BRIEF
Output every entry exactly as written, skipping any pictures.

DATA RECORDS

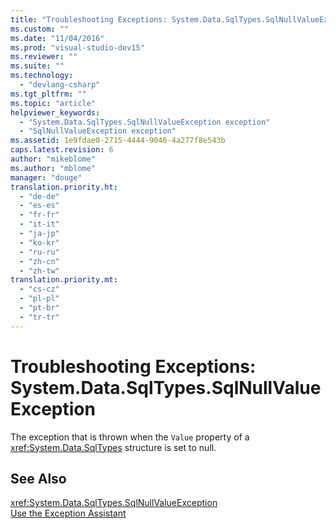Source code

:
 ```yaml
---
title: "Troubleshooting Exceptions: System.Data.SqlTypes.SqlNullValueException | Microsoft Docs"
ms.custom: ""
ms.date: "11/04/2016"
ms.prod: "visual-studio-dev15"
ms.reviewer: ""
ms.suite: ""
ms.technology: 
  - "devlang-csharp"
ms.tgt_pltfrm: ""
ms.topic: "article"
helpviewer_keywords: 
  - "System.Data.SqlTypes.SqlNullValueException exception"
  - "SqlNullValueException exception"
ms.assetid: 1e9fdae0-2715-4444-9046-4a277f8e543b
caps.latest.revision: 6
author: "mikeblome"
ms.author: "mblome"
manager: "douge"
translation.priority.ht: 
  - "de-de"
  - "es-es"
  - "fr-fr"
  - "it-it"
  - "ja-jp"
  - "ko-kr"
  - "ru-ru"
  - "zh-cn"
  - "zh-tw"
translation.priority.mt: 
  - "cs-cz"
  - "pl-pl"
  - "pt-br"
  - "tr-tr"
---
```

# Troubleshooting Exceptions: System.Data.SqlTypes.SqlNullValueException
The exception that is thrown when the `Value` property of a <xref:System.Data.SqlTypes> structure is set to null.  
  
## See Also  
 <xref:System.Data.SqlTypes.SqlNullValueException>   
 [Use the Exception Assistant](../Topic/How%20to:%20Use%20the%20Exception%20Assistant.md)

COMPLETED EXERCISE
Source code

:
 ```yaml
---
title: "Troubleshooting Exceptions: System.Data.SqlTypes.SqlNullValueException | Microsoft Docs"
ms.custom: ""
ms.date: "11/04/2016"
ms.prod: "visual-studio-dev15"
ms.reviewer: ""
ms.suite: ""
ms.technology: 
  - "devlang-csharp"
ms.tgt_pltfrm: ""
ms.topic: "article"
helpviewer_keywords: 
  - "System.Data.SqlTypes.SqlNullValueException exception"
  - "SqlNullValueException exception"
ms.assetid: 1e9fdae0-2715-4444-9046-4a277f8e543b
caps.latest.revision: 6
author: "mikeblome"
ms.author: "mblome"
manager: "douge"
translation.priority.ht: 
  - "de-de"
  - "es-es"
  - "fr-fr"
  - "it-it"
  - "ja-jp"
  - "ko-kr"
  - "ru-ru"
  - "zh-cn"
  - "zh-tw"
translation.priority.mt: 
  - "cs-cz"
  - "pl-pl"
  - "pt-br"
  - "tr-tr"
---
```

# Troubleshooting Exceptions: System.Data.SqlTypes.SqlNullValueException
The exception that is thrown when the `Value` property of a <xref:System.Data.SqlTypes> structure is set to null.  
  
## See Also  
 <xref:System.Data.SqlTypes.SqlNullValueException>   
 [Use the Exception Assistant](../Topic/How%20to:%20Use%20the%20Exception%20Assistant.md)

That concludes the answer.